Entre midi et quatorze heures, l'entreprise étant fermée, tous ces braves gens allaient tranquillement déjeuner chez eux tandis qu'étant le seul à ne pas habiter à Saint-Germain, je devais me contenter de me balader en solitaire dans le parc attenant au château. Là, je partageais avec les moineaux et les écureuils le casse-croûte que maman m'avait préparé.


Et puis, je regagnais fourbu le bureau après avoir trottiné pendant deux heures.
Par temps de pluie ou en plein hiver, je pris l'habitude d'aller me réfugier dans l'arrière-salle du café de l'Industrie, près de la Poste.



Je m'installais toujours à la même table, près du juke-box, commandais un café pour accompagner mon sandwich et restais là à observer les clients en écoutant les disques qu'ils avaient sélectionnés. Parmi ces clients, une très belle femme brune, vêtue d'un long manteau bordé de fourrure au col et aux poignets, venait ponctuellement s'asseoir à la table voisine en compagnie de deux ou trois collègues qui travaillaient avec elle à la poste. Ils l'appelaient "Baronne", ce qui lui allait admirablement bien. Elle avait une telle classe ! Grande, mince, racée, ses longs cheveux ramenés en queue de cheval attachée avec un ruban de velours rouge, elle devait avoir entre trente et quarante ans.
Invariablement, l'un de ses chevaliers servants allait introduire des pièces de monnaie dans le juke-box pour faire écouter à la belle des disques d'Amalia Rodrigues, sa chanteuse préférée. C'est ainsi que je découvris la célèbre fadista et j'eus la chair de poule en l'entendant pour la première fois interpréter Barco negro de sa voix envoûtante.


 

Au fil des mois, je devins un habitué du café de l'Industrie, et lorsque l'on entendra au juke-box Dalida chanter son premier grand succès, je deviendrai, en tout bien tout honneur, le Bambino de la "Baronne".



Au bureau, tous les soirs, alors que tout le monde avait terminé sa journée de travail, je devais attendre que le père Schneider ait signé son courrier pour le mettre sous pli.
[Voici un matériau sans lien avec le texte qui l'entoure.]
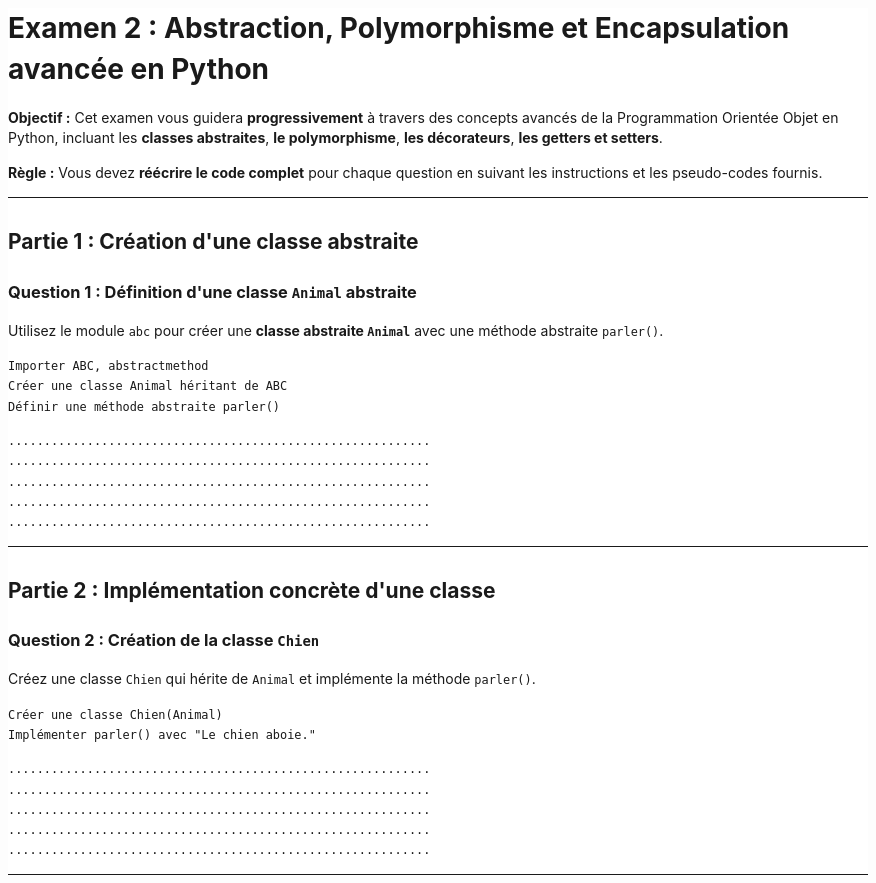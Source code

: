 # **Examen 2 : Abstraction, Polymorphisme et Encapsulation avancée en Python**

**Objectif :** Cet examen vous guidera **progressivement** à travers des concepts avancés de la Programmation Orientée Objet en Python, incluant les **classes abstraites**, **le polymorphisme**, **les décorateurs**, **les getters et setters**.

**Règle :** Vous devez **réécrire le code complet** pour chaque question en suivant les instructions et les pseudo-codes fournis.

---

## **Partie 1 : Création d'une classe abstraite**

### **Question 1 : Définition d'une classe `Animal` abstraite**

Utilisez le module `abc` pour créer une **classe abstraite `Animal`** avec une méthode abstraite `parler()`.

```plaintext
Importer ABC, abstractmethod  
Créer une classe Animal héritant de ABC  
Définir une méthode abstraite parler()  
```

```python
...........................................................
...........................................................
...........................................................
...........................................................
...........................................................
```

---

## **Partie 2 : Implémentation concrète d'une classe**

### **Question 2 : Création de la classe `Chien`**

Créez une classe `Chien` qui hérite de `Animal` et implémente la méthode `parler()`.

```plaintext
Créer une classe Chien(Animal)  
Implémenter parler() avec "Le chien aboie."  
```

```python
...........................................................
...........................................................
...........................................................
...........................................................
...........................................................
```

---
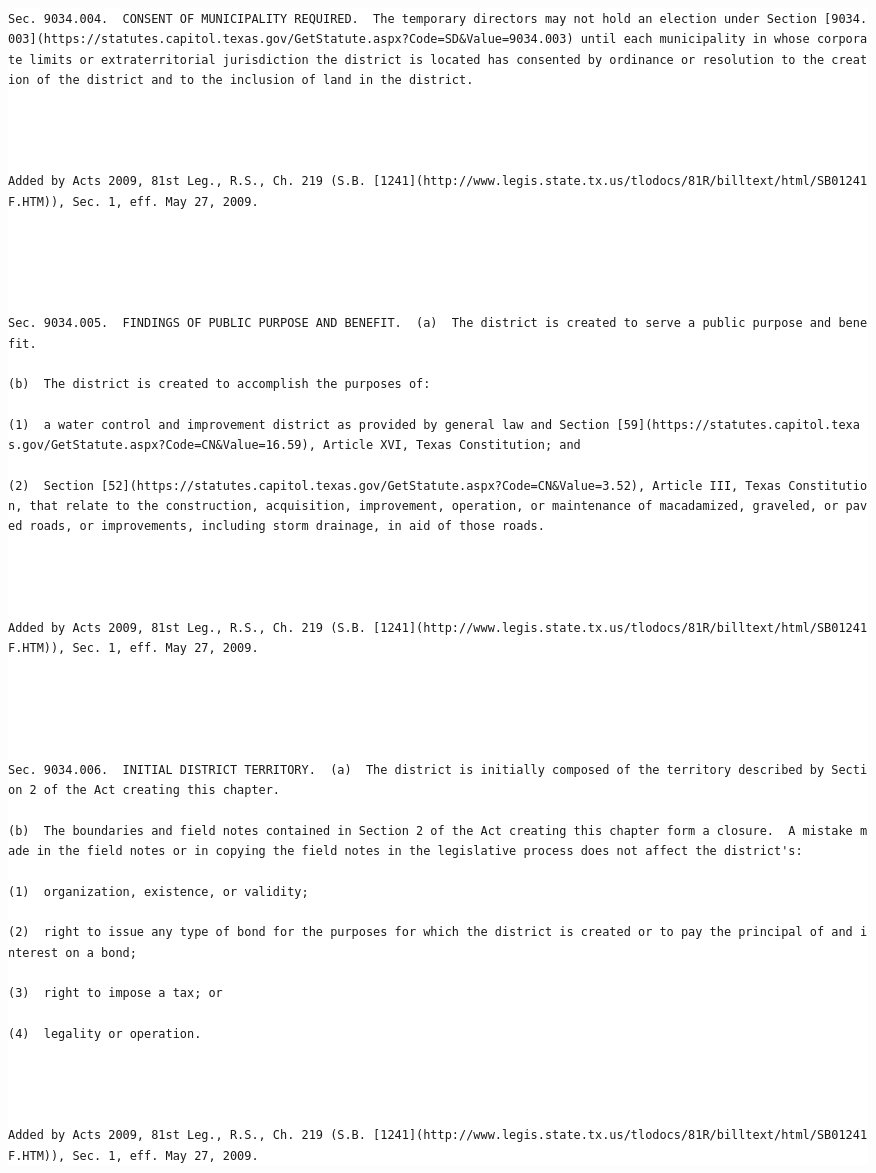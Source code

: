     
    
    
    
    Sec. 9034.004.  CONSENT OF MUNICIPALITY REQUIRED.  The temporary directors may not hold an election under Section [9034.003](https://statutes.capitol.texas.gov/GetStatute.aspx?Code=SD&Value=9034.003) until each municipality in whose corporate limits or extraterritorial jurisdiction the district is located has consented by ordinance or resolution to the creation of the district and to the inclusion of land in the district.
    
    
    
    
    Added by Acts 2009, 81st Leg., R.S., Ch. 219 (S.B. [1241](http://www.legis.state.tx.us/tlodocs/81R/billtext/html/SB01241F.HTM)), Sec. 1, eff. May 27, 2009.
    
    
    
    
    
    Sec. 9034.005.  FINDINGS OF PUBLIC PURPOSE AND BENEFIT.  (a)  The district is created to serve a public purpose and benefit.
    
    (b)  The district is created to accomplish the purposes of:
    
    (1)  a water control and improvement district as provided by general law and Section [59](https://statutes.capitol.texas.gov/GetStatute.aspx?Code=CN&Value=16.59), Article XVI, Texas Constitution; and
    
    (2)  Section [52](https://statutes.capitol.texas.gov/GetStatute.aspx?Code=CN&Value=3.52), Article III, Texas Constitution, that relate to the construction, acquisition, improvement, operation, or maintenance of macadamized, graveled, or paved roads, or improvements, including storm drainage, in aid of those roads.
    
    
    
    
    Added by Acts 2009, 81st Leg., R.S., Ch. 219 (S.B. [1241](http://www.legis.state.tx.us/tlodocs/81R/billtext/html/SB01241F.HTM)), Sec. 1, eff. May 27, 2009.
    
    
    
    
    
    Sec. 9034.006.  INITIAL DISTRICT TERRITORY.  (a)  The district is initially composed of the territory described by Section 2 of the Act creating this chapter.
    
    (b)  The boundaries and field notes contained in Section 2 of the Act creating this chapter form a closure.  A mistake made in the field notes or in copying the field notes in the legislative process does not affect the district's:
    
    (1)  organization, existence, or validity;
    
    (2)  right to issue any type of bond for the purposes for which the district is created or to pay the principal of and interest on a bond;
    
    (3)  right to impose a tax; or
    
    (4)  legality or operation.
    
    
    
    
    Added by Acts 2009, 81st Leg., R.S., Ch. 219 (S.B. [1241](http://www.legis.state.tx.us/tlodocs/81R/billtext/html/SB01241F.HTM)), Sec. 1, eff. May 27, 2009.
    
    
    
    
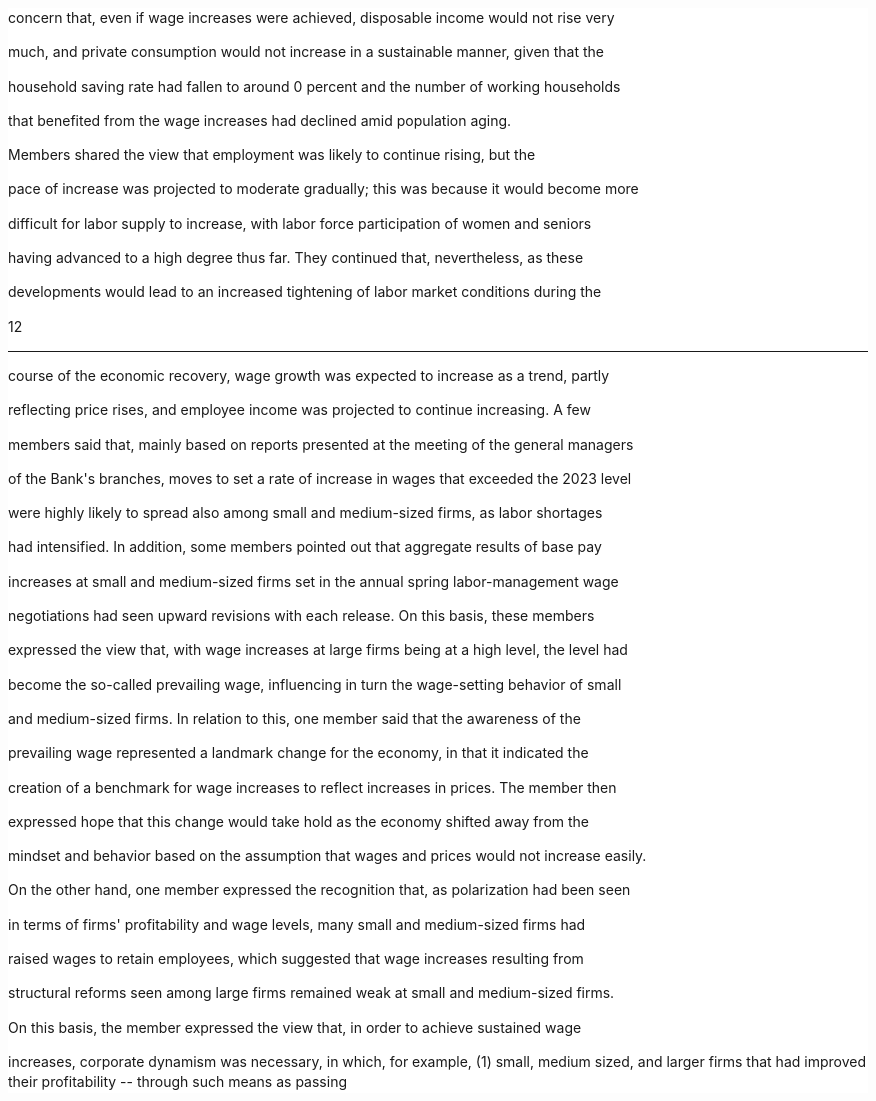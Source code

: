concern that, even if wage increases were achieved, disposable income would not rise very

much, and private consumption would not increase in a sustainable manner, given that the

household saving rate had fallen to around 0 percent and the number of working households

that benefited from the wage increases had declined amid population aging.

Members shared the view that employment was likely to continue rising, but the

pace of increase was projected to moderate gradually; this was because it would become more

difficult for labor supply to increase, with labor force participation of women and seniors

having advanced to a high degree thus far. They continued that, nevertheless, as these

developments would lead to an increased tightening of labor market conditions during the

12


-----

course of the economic recovery, wage growth was expected to increase as a trend, partly

reflecting price rises, and employee income was projected to continue increasing. A few

members said that, mainly based on reports presented at the meeting of the general managers

of the Bank's branches, moves to set a rate of increase in wages that exceeded the 2023 level

were highly likely to spread also among small and medium-sized firms, as labor shortages

had intensified. In addition, some members pointed out that aggregate results of base pay

increases at small and medium-sized firms set in the annual spring labor-management wage

negotiations had seen upward revisions with each release. On this basis, these members

expressed the view that, with wage increases at large firms being at a high level, the level had

become the so-called prevailing wage, influencing in turn the wage-setting behavior of small

and medium-sized firms. In relation to this, one member said that the awareness of the

prevailing wage represented a landmark change for the economy, in that it indicated the

creation of a benchmark for wage increases to reflect increases in prices. The member then

expressed hope that this change would take hold as the economy shifted away from the

mindset and behavior based on the assumption that wages and prices would not increase easily.

On the other hand, one member expressed the recognition that, as polarization had been seen

in terms of firms' profitability and wage levels, many small and medium-sized firms had

raised wages to retain employees, which suggested that wage increases resulting from

structural reforms seen among large firms remained weak at small and medium-sized firms.

On this basis, the member expressed the view that, in order to achieve sustained wage

increases, corporate dynamism was necessary, in which, for example, (1) small, medium
sized, and larger firms that had improved their profitability -- through such means as passing
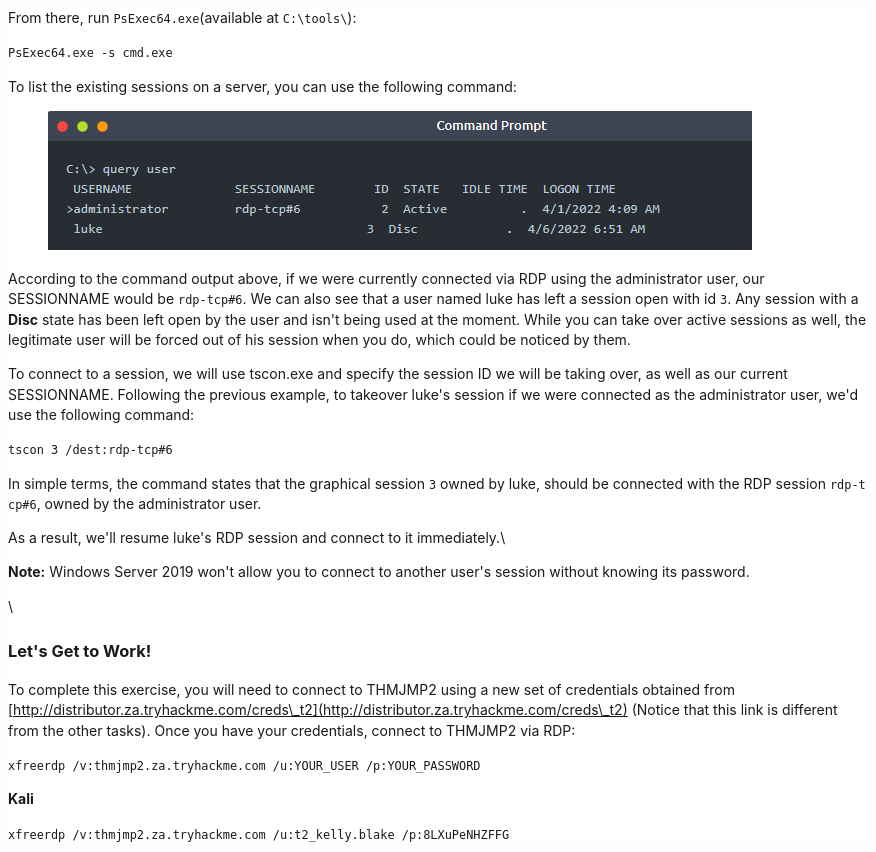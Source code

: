 From there, run `PsExec64.exe`(available at `C:\tools\`):

```shell-session
PsExec64.exe -s cmd.exe
```

To list the existing sessions on a server, you can use the following command:

<figure><img src="../../.gitbook/assets/image (5) (4) (2).png" alt=""><figcaption></figcaption></figure>

According to the command output above, if we were currently connected via RDP using the administrator user, our SESSIONNAME would be `rdp-tcp#6`. We can also see that a user named luke has left a session open with id `3`. Any session with a **Disc** state has been left open by the user and isn't being used at the moment. While you can take over active sessions as well, the legitimate user will be forced out of his session when you do, which could be noticed by them.

To connect to a session, we will use tscon.exe and specify the session ID we will be taking over, as well as our current SESSIONNAME. Following the previous example, to takeover luke's session if we were connected as the administrator user, we'd use the following command:

```shell-session
tscon 3 /dest:rdp-tcp#6
```

In simple terms, the command states that the graphical session `3` owned by luke, should be connected with the RDP session `rdp-tcp#6`, owned by the administrator user.

As a result, we'll resume luke's RDP session and connect to it immediately.\


**Note:** Windows Server 2019 won't allow you to connect to another user's session without knowing its password.

\


### Let's Get to Work!

To complete this exercise, you will need to connect to THMJMP2 using a new set of credentials obtained from [http://distributor.za.tryhackme.com/creds\_t2](http://distributor.za.tryhackme.com/creds\_t2) (Notice that this link is different from the other tasks). Once you have your credentials, connect to THMJMP2 via RDP:

```
xfreerdp /v:thmjmp2.za.tryhackme.com /u:YOUR_USER /p:YOUR_PASSWORD
```

**Kali**

```
xfreerdp /v:thmjmp2.za.tryhackme.com /u:t2_kelly.blake /p:8LXuPeNHZFFG
```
Et il y en avait souvent un gros paquet ! D'un bon coup de langue, je collais les enveloppes gommées puis je les affranchissais pour aller les déposer à la Poste...


... où il me fallait parfois faire la queue au guichet, lorsqu'il y avait des envois en recommandé. Et je rentrais à des heures impossibles à la maison...


Le temps passa et j'en eus bientôt assez de faire chaque jour le même long trajet. 

Lorsqu'une voisine nous annonça que son mari pouvait me faire entrer à la Cellophane de Bezons, beaucoup plus près de chez nous, j'ai décidé de quitter Strauss Vonderweidt & Cie...






***

Je ne suis revenu à Saint-Germain que pour rendre visite à ma mère à l'hôpital quelques années plus tard. C'est là que je la verrai pour la dernière fois.